E i due emendamenti presentati dal Pd?
Sono sostanzialmente una ‘risottilineatura’ della proposta Orlando-Draghi. La cosa importante è che non si ideologizzi questo tema.
Si riferisce ai sindacati in particolare o a qualche alleato di governo come i Cinque stelle?
Le preoccupazioni delle organizzazioni sindacali sono giuste, il timore che possa verificarsi l’espulsione di circa un milione di lavoratori dal mondo del lavoro è legittimo e va ascoltato, ma non va ideologizzato. La strada vera sono le politiche attive e, ripeto, un reddito di formazione finalizzato a un reinserimento. In sintesi, io dico: un po’ meno Reddito di cittadinanza e un po’ più, appunto, reddito di formazione, con cui il lavoratore non è passivo, ma parte attiva.
A proposito, col Reddito di cittadinanza come bisogna procedere?

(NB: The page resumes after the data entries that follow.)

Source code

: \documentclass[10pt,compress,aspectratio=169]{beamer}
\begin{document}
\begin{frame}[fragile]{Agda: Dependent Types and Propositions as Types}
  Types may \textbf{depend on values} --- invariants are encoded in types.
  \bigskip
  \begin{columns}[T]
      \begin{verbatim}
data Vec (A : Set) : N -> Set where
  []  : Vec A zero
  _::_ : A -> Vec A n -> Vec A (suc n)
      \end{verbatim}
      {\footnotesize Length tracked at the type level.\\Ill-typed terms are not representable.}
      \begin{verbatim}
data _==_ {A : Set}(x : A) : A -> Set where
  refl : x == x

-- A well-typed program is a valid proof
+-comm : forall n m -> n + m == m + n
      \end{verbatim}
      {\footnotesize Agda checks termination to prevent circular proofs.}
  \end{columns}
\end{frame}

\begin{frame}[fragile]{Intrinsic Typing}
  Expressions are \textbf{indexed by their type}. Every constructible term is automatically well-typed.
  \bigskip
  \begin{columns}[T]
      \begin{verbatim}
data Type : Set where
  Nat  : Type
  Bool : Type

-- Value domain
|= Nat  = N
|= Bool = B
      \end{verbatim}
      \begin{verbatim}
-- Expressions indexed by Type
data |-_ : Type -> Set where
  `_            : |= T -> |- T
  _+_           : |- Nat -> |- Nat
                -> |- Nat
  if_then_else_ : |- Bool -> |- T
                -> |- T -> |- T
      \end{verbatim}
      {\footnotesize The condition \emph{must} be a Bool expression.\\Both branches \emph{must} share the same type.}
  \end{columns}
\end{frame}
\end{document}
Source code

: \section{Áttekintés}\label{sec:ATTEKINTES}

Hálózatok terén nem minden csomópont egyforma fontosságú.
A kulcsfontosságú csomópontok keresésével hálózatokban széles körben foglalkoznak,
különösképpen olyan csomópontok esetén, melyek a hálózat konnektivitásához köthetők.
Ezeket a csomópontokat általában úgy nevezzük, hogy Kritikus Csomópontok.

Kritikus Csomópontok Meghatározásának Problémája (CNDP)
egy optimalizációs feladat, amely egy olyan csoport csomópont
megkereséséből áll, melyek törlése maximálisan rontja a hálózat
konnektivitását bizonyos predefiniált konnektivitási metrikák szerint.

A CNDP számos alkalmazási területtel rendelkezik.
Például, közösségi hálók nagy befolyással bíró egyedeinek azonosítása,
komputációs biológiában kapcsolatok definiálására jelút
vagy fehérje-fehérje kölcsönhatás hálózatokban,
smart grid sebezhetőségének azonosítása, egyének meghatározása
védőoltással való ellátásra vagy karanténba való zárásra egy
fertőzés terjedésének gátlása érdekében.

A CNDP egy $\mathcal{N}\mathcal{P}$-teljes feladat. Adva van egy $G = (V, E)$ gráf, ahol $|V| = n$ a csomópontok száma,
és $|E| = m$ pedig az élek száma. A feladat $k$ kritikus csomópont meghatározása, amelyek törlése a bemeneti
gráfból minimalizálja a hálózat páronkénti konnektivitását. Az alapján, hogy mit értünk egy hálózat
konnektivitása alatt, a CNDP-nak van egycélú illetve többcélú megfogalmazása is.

Spogliamo dell’ideologia anche il Reddito di cittadinanza. E’ una misura importante per aiutare le persone in difficoltà, però pensare che diventi strutturale l’assistenza e marginale la formazione è un pericolo che non possiamo correre. Ecco perché bisogna lavorare per perfezionare le politiche attive. D’altronde il Pd, che ha nel lavoro il suo valore fondativo, è il partito delle opportunità e non dell’assistenza passiva.